The Oct 20th AWS outage got me scratching my head 🤔
As a heavy AWS user, I couldn’t help but pause and reflect. When a region as critical as AWS US-East-1 goes down, it reminds us that even the most resilient cloud platforms can and will fail. Private data centers are not immune either.
AWS communicated the root cause of the outage as DNS resolution issues for the regional DynamoDB service endpoints which triggered a cascading effect on many AWS services including Network Load Balancers failures which led to EC2 launch failure and more. The outage impacted many customers’ applications including Snapchat and many more.
This outage was another real-world test of Murphy’s Law: Anything that can go wrong, will go wrong.
That’s why a failover strategy is not optional, it is essential for businesses’ viability.
I understand that every organization faces trade-off decisions due to limited funds, and not all organization can afford multi-region “always active” or even “passive” site architectures. But if your critical workloads rely on any IT technology, it’s highly recommended to at least have a plan B of some sort, ready to take over based on your business need.

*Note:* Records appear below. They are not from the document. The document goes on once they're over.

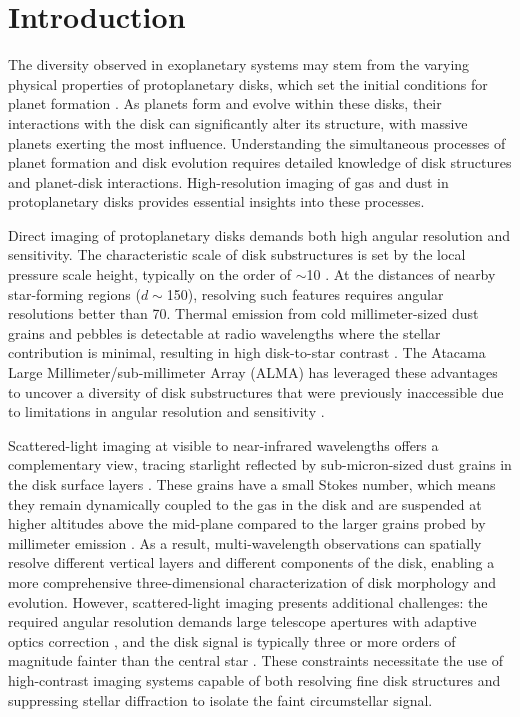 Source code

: \section{Introduction\label{sec:introduction}}

The diversity observed in exoplanetary systems may stem from the varying physical properties of protoplanetary disks, which set the initial conditions for planet formation \citep{williams_protoplanetary_2011}. As planets form and evolve within these disks, their interactions with the disk can significantly alter its structure, with massive planets exerting the most influence. Understanding the simultaneous processes of planet formation and disk evolution requires detailed knowledge of disk structures and planet-disk interactions. High-resolution imaging of gas and dust in protoplanetary disks provides essential insights into these processes.

Direct imaging of protoplanetary disks demands both high angular resolution and sensitivity. The characteristic scale of disk substructures is set by the local pressure scale height, typically on the order of $\sim$\SI{10}{\au} \citep{andrews_observations_2020}. At the distances of nearby star-forming regions ($d \sim$\SI{150}{\parsec}), resolving such features requires angular resolutions better than \SI{70}{\mas}. Thermal emission from cold millimeter-sized dust grains and pebbles is detectable at radio wavelengths where the stellar contribution is minimal, resulting in high disk-to-star contrast \citep{williams_protoplanetary_2011}. The Atacama Large Millimeter/sub-millimeter Array (ALMA) has leveraged these advantages to uncover a diversity of disk substructures that were previously inaccessible due to limitations in angular resolution and sensitivity \citep[e.g.,][]{andrews_disk_2018, perez_disk_2018, pinte_nine_2020}.

Scattered-light imaging at visible to near-infrared wavelengths offers a complementary view, tracing starlight reflected by sub-micron-sized dust grains in the disk surface layers \citep{benisty_optical_2023}. These grains have a small Stokes number, which means they remain dynamically coupled to the gas in the disk and are suspended at higher altitudes above the mid-plane compared to the larger grains probed by millimeter emission \citep{weidenschilling_aerodynamics_1977}. As a result, multi-wavelength observations can spatially resolve different vertical layers and different components of the disk, enabling a more comprehensive three-dimensional characterization of disk morphology and evolution. However, scattered-light imaging presents additional challenges: the required angular resolution demands large telescope apertures with adaptive optics correction \citep{guyon_extreme_2018}, and the disk signal is typically three or more orders of magnitude fainter than the central star \citep{benisty_optical_2023}. These constraints necessitate the use of high-contrast imaging systems capable of both resolving fine disk structures and suppressing stellar diffraction to isolate the faint circumstellar signal.

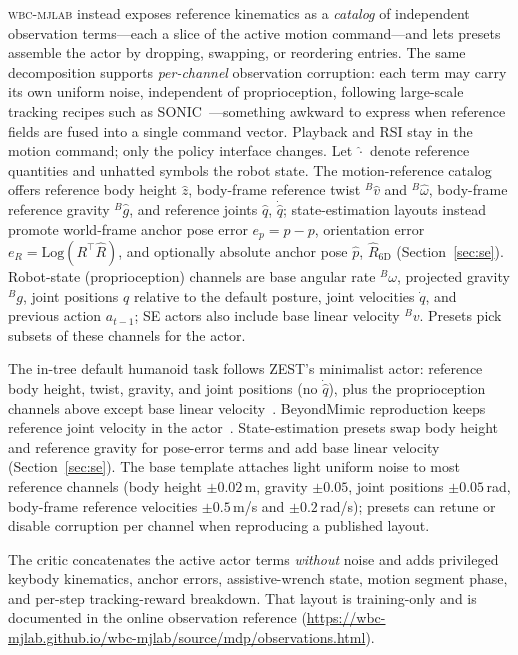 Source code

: \documentclass[11pt,a4paper]{article}
\begin{document}
\textsc{wbc-mjlab} instead exposes reference kinematics as a \emph{catalog} of
independent observation terms---each a slice of the active motion command---and
lets presets assemble the actor by dropping, swapping, or reordering entries.
The same decomposition supports \emph{per-channel} observation corruption: each
term may carry its own uniform noise, independent of proprioception, following
large-scale tracking recipes such as SONIC~\citep{sonic2025}---something awkward
to express when reference fields are fused into a single command vector.
Playback and RSI stay in the motion command; only the policy interface changes.
Let $\hat{\cdot}$ denote reference quantities and unhatted symbols the robot state.
The motion-reference catalog offers reference body height $\hat z$, body-frame
reference twist ${}^{B}\hat v$ and ${}^{B}\hat\omega$, body-frame reference
gravity ${}^{B}\hat g$, and reference joints $\hat q$, $\dot{\hat q}$;
state-estimation layouts instead promote world-frame anchor pose error
$e_p=\hat p-p$, orientation error $e_R=\mathrm{Log}(R^{\top}\hat R)$, and
optionally absolute anchor pose $\hat p$, $\hat R_{6\mathrm{D}}$
(Section~\ref{sec:se}). Robot-state (proprioception) channels are base angular
rate ${}^{B}\omega$, projected gravity ${}^{B}g$, joint positions $q$ relative
to the default posture, joint velocities $\dot q$, and previous action
$a_{t-1}$; SE actors also include base linear velocity ${}^{B}v$.
Presets pick subsets of these channels for the actor.

The in-tree default humanoid task follows ZEST's minimalist actor: reference
body height, twist, gravity, and joint positions (no $\dot{\hat q}$), plus the
proprioception channels above except base linear velocity~\citep{zest2026}.
BeyondMimic reproduction keeps reference joint velocity in the actor~\citep{liao2025beyondmimic}.
State-estimation presets swap body height and reference gravity for pose-error
terms and add base linear velocity (Section~\ref{sec:se}). The base template
attaches light uniform noise to most reference channels (body height
$\pm0.02$\,m, gravity $\pm0.05$, joint positions $\pm0.05$\,rad, body-frame
reference velocities $\pm0.5$\,m/s and $\pm0.2$\,rad/s); presets can retune or
disable corruption per channel when reproducing a published layout.

The critic concatenates the active actor terms \emph{without} noise and adds
privileged keybody kinematics, anchor errors, assistive-wrench state, motion
segment phase, and per-step tracking-reward breakdown. That layout is training-only
and is documented in the online observation reference
(\url{https://wbc-mjlab.github.io/wbc-mjlab/source/mdp/observations.html}).
\end{document}
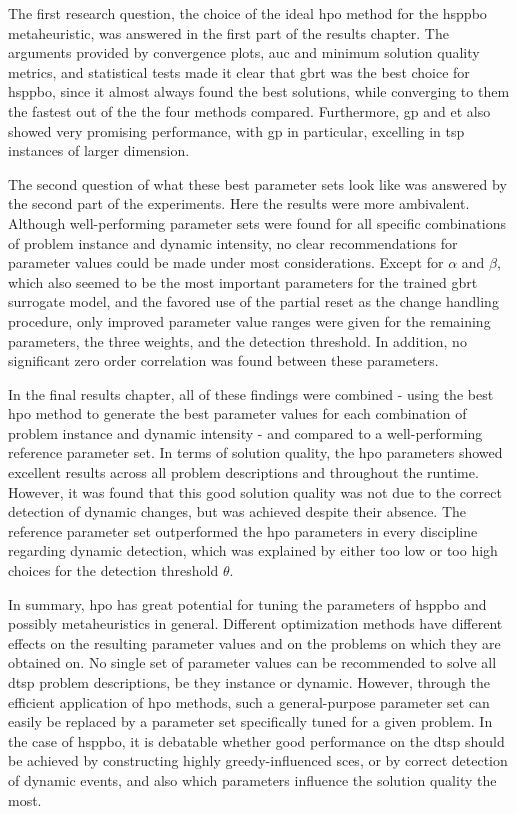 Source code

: The first research question, the choice of the ideal \gls{hpo} method for the \gls{hsppbo} metaheuristic, was answered in the first part of the results chapter. The arguments provided by convergence plots, \gls{auc} and minimum solution quality metrics, and statistical tests made it clear that \gls{gbrt} was the best choice for \gls{hsppbo}, since it almost always found the best solutions, while converging to them the fastest out of the the four methods compared. Furthermore, \gls{gp} and \gls{et} also showed very promising performance, with \gls{gp} in particular, excelling in \gls{tsp} instances of larger dimension.

The second question of what these best parameter sets look like was answered by the second part of the experiments. Here the results were more ambivalent. Although well-performing parameter sets were found for all specific combinations of problem instance and dynamic intensity, no clear recommendations for parameter values  could be made under most considerations. Except for $\alpha$ and $\beta$, which also seemed to be the most important parameters for the trained \gls{gbrt} surrogate model, and the favored use of the partial reset as the change handling procedure, only improved parameter value ranges were given for the remaining parameters, the three weights, and the detection threshold. In addition, no significant zero order correlation was found between these parameters. 

In the final results chapter, all of these findings were combined - using the best \gls{hpo} method to generate the best parameter values for each combination of problem instance and dynamic intensity - and compared to a well-performing reference parameter set. In terms of solution quality, the \gls{hpo} parameters showed excellent results across all problem descriptions and throughout the runtime. However, it was found that this good solution quality was not due to the correct detection of dynamic changes, but was achieved despite their absence. The reference parameter set outperformed the \gls{hpo} parameters in every discipline regarding dynamic detection, which was explained by either too low or too high choices for the detection threshold $\theta$.

In summary, \gls{hpo} has great potential for tuning the parameters of \gls{hsppbo} and possibly metaheuristics in general. Different optimization methods have different effects on the resulting parameter values and on the problems on which they are obtained on. No single set of parameter values can be recommended to solve all \gls{dtsp} problem descriptions, be they instance or dynamic. However, through the efficient application of \gls{hpo} methods, such a general-purpose parameter set can easily be replaced by a parameter set specifically tuned for a given problem. In the case of \gls{hsppbo}, it is debatable whether good performance on the \gls{dtsp} should be achieved by constructing highly greedy-influenced \glspl{sce}, or by correct detection of dynamic events, and also which parameters influence the solution quality the most.

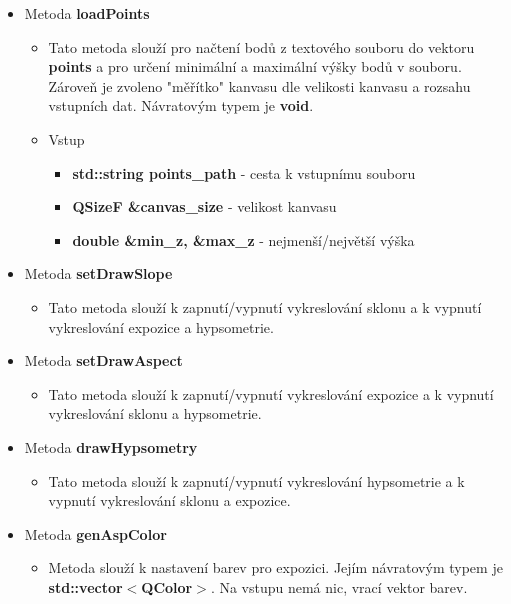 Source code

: \documentclass[a4paper, 12pt]{article}
\begin{document}
\begin{itemize}
\begin{itemize}
	\item Metoda \textbf{loadPoints}
\begin{itemize}
	\item Tato metoda slouží pro načtení bodů z textového souboru do vektoru \textbf{points} a pro určení minimální a maximální výšky bodů v souboru. Zároveň je zvoleno "měřítko" kanvasu dle velikosti kanvasu a rozsahu vstupních dat. Návratovým typem je \textbf{void}.
	\item Vstup
	\begin{itemize}
		\item \textbf{std::string points\_path} - cesta k vstupnímu souboru
		\item \textbf{QSizeF \&canvas\_size} - velikost kanvasu
		\item \textbf{double \&min\_z, \&max\_z} - nejmenší/největší výška
	\end{itemize}
\end{itemize}
	\item Metoda \textbf{setDrawSlope}
	\begin{itemize}
		\item Tato metoda slouží k zapnutí/vypnutí vykreslování sklonu a k vypnutí vykreslování expozice a hypsometrie. 
	\end{itemize}
%
%
	\item Metoda \textbf{setDrawAspect}
	\begin{itemize}
		\item Tato metoda slouží k zapnutí/vypnutí vykreslování expozice a k vypnutí vykreslování sklonu a hypsometrie. 
	\end{itemize}

\item Metoda \textbf{drawHypsometry}
\begin{itemize}
		\item Tato metoda slouží k zapnutí/vypnutí vykreslování hypsometrie a k vypnutí vykreslování sklonu a expozice. 
	\end{itemize}
	
	\item Metoda \textbf{genAspColor}
	\begin{itemize}
	\item Metoda slouží k nastavení barev pro expozici. Jejím návratovým typem je \textbf{std::vector$<$QColor$>$}. Na vstupu nemá nic, vrací vektor barev.
	\end{itemize}

%	


\end{itemize}
\end{itemize}
\end{document}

To identify your business need, talk with your IT department and communicate your minimum expected downtime, and your data recovery needs. This is your opportunity for honest conversation around your reasonable business uptime needs, to allow your IT people to build a resilient architecture to sustain your business in case of technology failure.
In this case, customers who had failover configured with US-East-2 (Ohio) or other regions other than US-EAST-1 were able to pivot with minimal disruption.
The key is balance. Of course, the farther away your failover region, the more expensive your data replication cost will be, but it doesn’t have to be across coast failover, even a nearby region failover can make all the difference.
The lesson is to always remember that IT will fail. Systems will fail.
What matters is how prepared we are when it happens.
We need to always assume failure will occur.
We need to always design for resilience, and TEST the strategy.
And lastly, always, always have a plan B.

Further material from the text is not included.